Qué tiempos aquellos


L levamos encerrados una docena de días y ya nos hemos olvidado de los temas de conversación de pocas semanas atrás. Aquello sí que era vivir. No había día sin escándalos. Y entre corrupciones y tal, lo mismo se subía el salario mínimo que los impuestos y un poquito las pensiones. Los que no estaban de acuerdo ni con esto ni con lo otro, echaban la culpa a los independentistas y comunistas que quieren romper España; cuando no a la invasión de los bárbaros del sur, esos migrantes que vienen a robarnos el trabajo y los valores de occidente… Pero todo lo bueno se acaba. Por eso, ayer miércoles, comprando pienso para mis ocas, mientras todos comentábamos el inevitable tema del día, un cabreado paisano que, como todos, mantenía el metro y medio de distancia, empezó a vocear: «Coño, qué volva o prosés por favor!». Y cuando resopló después del grito, se veía como al hombre se le agitaban los virus concentrados en la usada mascarilla.

Y como los tiempos no están para cachondeos, los que estábamos allí guardando el metro y medio, le dimos la razón, recordando lo bien que pasábamos las horas entre tantas y tan graves complicaciones que nos amenazaban pocas semanas atrás, cuando el tema era Puigdemont y toda esa pobre gente de la que nadie se acuerda... ¡Ay cómo nos cambió la vida desde que Rufián se bajó del monte...! Y al comparar aquella felicidad con los términos bélicos y valores militares que los generales y demás mandos pretenden insuflarnos cada día en posición de firmes, los que allí estábamos, nos pusimos a pensar en lo gratificante que era hablar del procés, de los presos de LLedoners, de los graciosos permisos que les conceden y de las butades de un tal Muy Honorable President Torra.

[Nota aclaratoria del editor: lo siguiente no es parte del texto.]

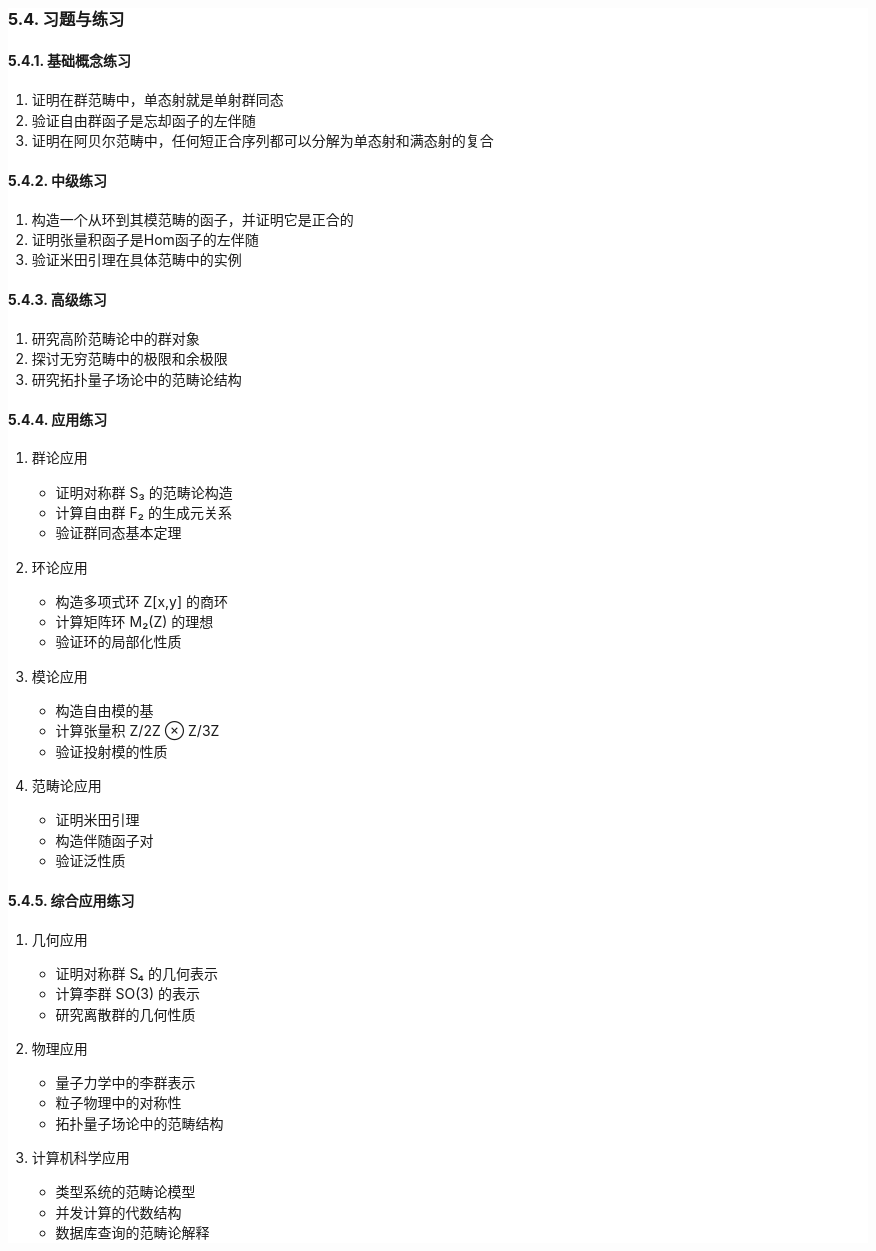 ### 5.4. 习题与练习

#### 5.4.1. 基础概念练习

1. 证明在群范畴中，单态射就是单射群同态
2. 验证自由群函子是忘却函子的左伴随
3. 证明在阿贝尔范畴中，任何短正合序列都可以分解为单态射和满态射的复合

#### 5.4.2. 中级练习

1. 构造一个从环到其模范畴的函子，并证明它是正合的
2. 证明张量积函子是Hom函子的左伴随
3. 验证米田引理在具体范畴中的实例

#### 5.4.3. 高级练习

1. 研究高阶范畴论中的群对象
2. 探讨无穷范畴中的极限和余极限
3. 研究拓扑量子场论中的范畴论结构

#### 5.4.4. 应用练习

1. 群论应用
   - 证明对称群 S₃ 的范畴论构造
   - 计算自由群 F₂ 的生成元关系
   - 验证群同态基本定理

2. 环论应用
   - 构造多项式环 Z[x,y] 的商环
   - 计算矩阵环 M₂(Z) 的理想
   - 验证环的局部化性质

3. 模论应用
   - 构造自由模的基
   - 计算张量积 Z/2Z ⊗ Z/3Z
   - 验证投射模的性质

4. 范畴论应用
   - 证明米田引理
   - 构造伴随函子对
   - 验证泛性质

#### 5.4.5. 综合应用练习

1. 几何应用
   - 证明对称群 S₄ 的几何表示
   - 计算李群 SO(3) 的表示
   - 研究离散群的几何性质

2. 物理应用
   - 量子力学中的李群表示
   - 粒子物理中的对称性
   - 拓扑量子场论中的范畴结构

3. 计算机科学应用
   - 类型系统的范畴论模型
   - 并发计算的代数结构
   - 数据库查询的范畴论解释
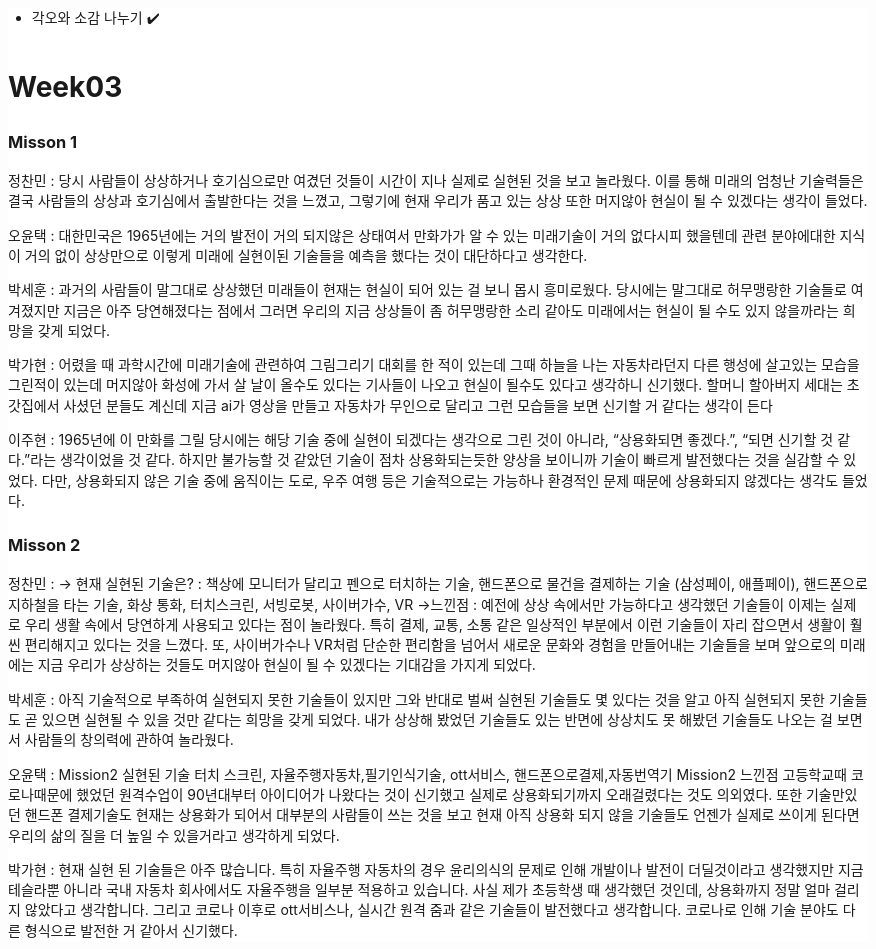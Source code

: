 - 각오와 소감 나누기 ✔️

# Week03

### Misson 1
  정찬민 :
당시 사람들이 상상하거나 호기심으로만 여겼던 것들이 시간이 지나 실제로 실현된 것을 보고 놀라웠다. 이를 통해 미래의 엄청난 기술력들은 결국 사람들의 상상과 호기심에서 출발한다는 것을 느꼈고, 그렇기에 현재 우리가 품고 있는 상상 또한 머지않아 현실이 될 수 있겠다는 생각이 들었다.


  오윤택 :
대한민국은 1965년에는 거의 발전이 거의 되지않은 상태여서 만화가가 알 수 있는 미래기술이 거의 없다시피 했을텐데 관련 분야에대한 지식이 거의 없이 상상만으로 이렇게 미래에 실현이된 기술들을 예측을 했다는 것이 대단하다고 생각한다.


  박세훈 :
과거의 사람들이 말그대로 상상했던 미래들이 현재는 현실이 되어 있는 걸 보니 몹시 흥미로웠다. 당시에는 말그대로 허무맹랑한 기술들로 여겨졌지만 지금은 아주 당연해졌다는 점에서 그러면 우리의 지금 상상들이 좀 허무맹랑한 소리 같아도 미래에서는 현실이 될 수도 있지 않을까라는 희망을 갖게 되었다.


  박가현 :
어렸을 때 과학시간에 미래기술에 관련하여 그림그리기 대회를 한 적이 있는데 그때 하늘을 나는 자동차라던지 다른 행성에 살고있는 모습을 그린적이 있는데 머지않아 화성에 가서 살 날이 올수도 있다는 기사들이 나오고 현실이 될수도 있다고 생각하니 신기했다. 할머니 할아버지 세대는 초갓집에서 사셨던 분들도 계신데 지금 ai가 영상을 만들고 자동차가 무인으로 달리고 그런 모습들을 보면 신기할 거 같다는 생각이 든다


  이주현 :
1965년에 이 만화를 그릴 당시에는 해당 기술 중에 실현이 되겠다는 생각으로 그린 것이 아니라, “상용화되면 좋겠다.”, “되면 신기할 것 같다.”라는 생각이었을 것 같다. 하지만 불가능할 것 같았던 기술이 점차 상용화되는듯한 양상을 보이니까 기술이 빠르게 발전했다는 것을 실감할 수 있었다. 다만, 상용화되지 않은 기술 중에 움직이는 도로, 우주 여행 등은 기술적으로는 가능하나 환경적인 문제 때문에 상용화되지 않겠다는 생각도 들었다.

### Misson 2

  정찬민 : 
→ 현재 실현된 기술은? : 책상에 모니터가 달리고 펜으로 터치하는 기술,  핸드폰으로 물건을 결제하는 기술 (삼성페이,  애플페이), 핸드폰으로 지하철을 타는 기술, 화상 통화, 터치스크린, 서빙로봇, 사이버가수, VR
→느낀점 : 예전에 상상 속에서만 가능하다고 생각했던 기술들이 이제는 실제로 우리 생활 속에서 당연하게 사용되고 있다는 점이 놀라웠다. 특히 결제, 교통, 소통 같은 일상적인 부분에서 이런 기술들이 자리 잡으면서 생활이 훨씬 편리해지고 있다는 것을 느꼈다. 또, 사이버가수나 VR처럼 단순한 편리함을 넘어서 새로운 문화와 경험을 만들어내는 기술들을 보며 앞으로의 미래에는 지금 우리가 상상하는 것들도 머지않아 현실이 될 수 있겠다는 기대감을 가지게 되었다.


  박세훈 :
아직 기술적으로 부족하여 실현되지 못한 기술들이 있지만 그와 반대로 벌써 실현된 기술들도 몇 있다는 것을 알고 아직 실현되지 못한 기술들도 곧 있으면 실현될 수 있을 것만 같다는 희망을 갖게 되었다. 내가 상상해 봤었던 기술들도 있는 반면에 상상치도 못 해봤던 기술들도 나오는 걸 보면서 사람들의 창의력에 관하여 놀라웠다.


  오윤택 :
Mission2 실현된 기술
터치 스크린, 자율주행자동차,필기인식기술, ott서비스, 핸드폰으로결제,자동번역기
Mission2 느낀점
고등학교때 코로나때문에 했었던 원격수업이 90년대부터 아이디어가 나왔다는 것이 신기했고 실제로 상용화되기까지 오래걸렸다는 것도 의외였다. 또한 기술만있던 핸드폰 결제기술도 현재는 상용화가 되어서   대부분의 사람들이 쓰는 것을 보고 현재 아직 상용화 되지 않을 기술들도 언젠가 실제로 쓰이게 된다면 우리의 삶의 질을 더 높일 수 있을거라고 생각하게 되었다.


  박가현 :
  현재 실현 된 기술들은 아주 많습니다. 특히 자율주행 자동차의 경우 윤리의식의 문제로 인해 개발이나 발전이 더딜것이라고 생각했지만 지금 테슬라뿐 아니라 국내 자동차 회사에서도 자율주행을 일부분 적용하고 있습니다. 사실 제가 초등학생 때 생각했던 것인데, 상용화까지 정말 얼마 걸리지 않았다고 생각합니다. 그리고 코로나 이후로 ott서비스나, 실시간 원격 줌과 같은 기술들이 발전했다고 생각합니다. 코로나로 인해 기술 분야도 다른 형식으로 발전한 거 같아서 신기했다.

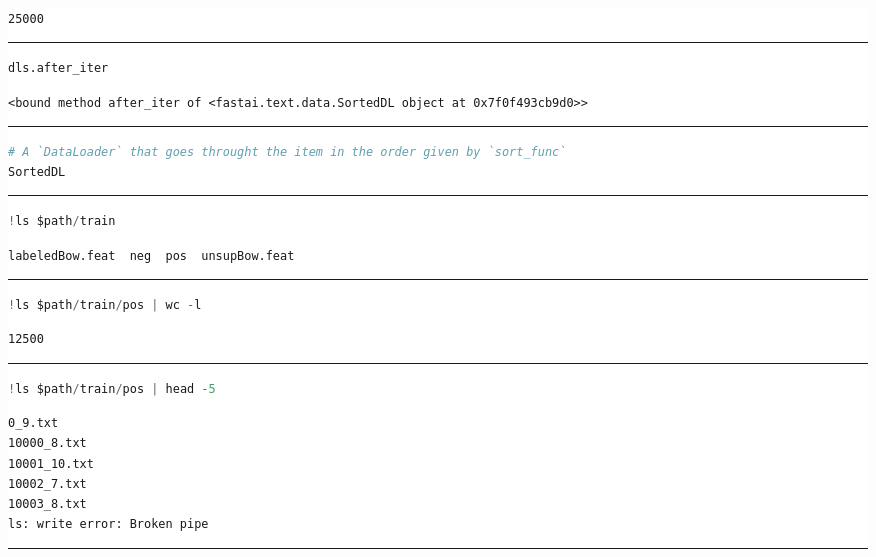 
```text
25000
```

------


```python
dls.after_iter
```


```text
<bound method after_iter of <fastai.text.data.SortedDL object at 0x7f0f493cb9d0>>
```

------


```python
# A `DataLoader` that goes throught the item in the order given by `sort_func`
SortedDL
```

------


```python
!ls $path/train
```

```text
labeledBow.feat  neg  pos  unsupBow.feat
```

------

```python
!ls $path/train/pos | wc -l
```

```text
12500
```

------

```python
!ls $path/train/pos | head -5
```

```text
0_9.txt
10000_8.txt
10001_10.txt
10002_7.txt
10003_8.txt
ls: write error: Broken pipe
```

------
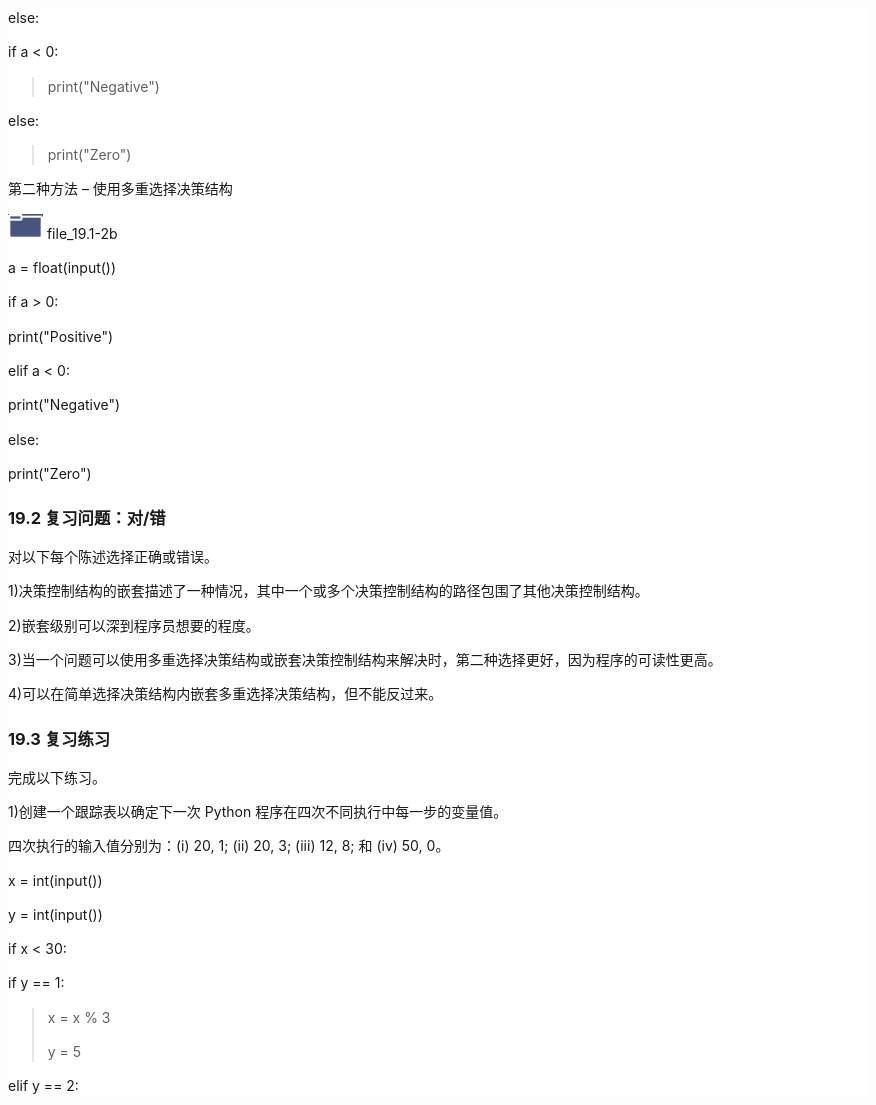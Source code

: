 else:

if a < 0:

> print("Negative")

else:

> print("Zero")

第二种方法 – 使用多重选择决策结构

![](img/my_exercise_header.png) file_19.1-2b

a = float(input())

if a > 0:

print("Positive")

elif a < 0:

print("Negative")

else:

print("Zero")

### 19.2 复习问题：对/错

对以下每个陈述选择正确或错误。

1)决策控制结构的嵌套描述了一种情况，其中一个或多个决策控制结构的路径包围了其他决策控制结构。

2)嵌套级别可以深到程序员想要的程度。

3)当一个问题可以使用多重选择决策结构或嵌套决策控制结构来解决时，第二种选择更好，因为程序的可读性更高。

4)可以在简单选择决策结构内嵌套多重选择决策结构，但不能反过来。

### 19.3 复习练习

完成以下练习。

1)创建一个跟踪表以确定下一次 Python 程序在四次不同执行中每一步的变量值。

四次执行的输入值分别为：(i) 20, 1; (ii) 20, 3; (iii) 12, 8; 和 (iv) 50, 0。

x = int(input())

y = int(input())

if x < 30:

if y == 1:

> x = x % 3
> 
> y = 5

elif y == 2:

¡Cómo pasa el tiempo! Aún recuerdo cuando nos habíamos especializado en aquella crisis financiera: la prima de riesgo. ¡Jo! Qué chulada. ¿Y lo del cambio climático? Era una pasada escuchar tan sabias opiniones que mudaban de criterio cuando llovía. «Onde están esas sequías?», decían algunos. Y cuando hacía calor: «Pra que lojo nejedes o cambio climático!». Puros expertos, sí señor.

Aquello era otra cosa; nadie se jugaba la vida más allá de un posible infarto por exceso de fanatismo político. Pero ahora, en plena pandemia del coronavirus COVID-19, viendo que ese bicho invisible nos puede matar, nos hemos reciclado y convertido en expertos opinadores sobre mascarillas, equipos de protección, los polymerase chain reaction (los EPIS y PCR de toda la vida), respiradores… Y nos lavamos las manos con fruición mientras, por costumbre, guardamos el pañuelo o el clínex usado en el bolsillo. Y todos, cual potenciales seleccionadores de fútbol, opinamos sobre si las medidas son suficientes o son exageradas o ni una cosa ni otra porque la culpa es de los inexistentes recortes. Y cuando los políticos hacen caso a la ciencia, criticamos las medidas políticas; pero si estas se aplican, queremos que se escuche a los comentaristas que inundan los medios que son los que saben. La incertidumbre ante lo desconocido, nos hace opinar patas arriba. Eso que un querido amigo llamaba «lo contrario de la viceversa».

¡Jo! ¡Qué tiempos aquellos hablando del procés!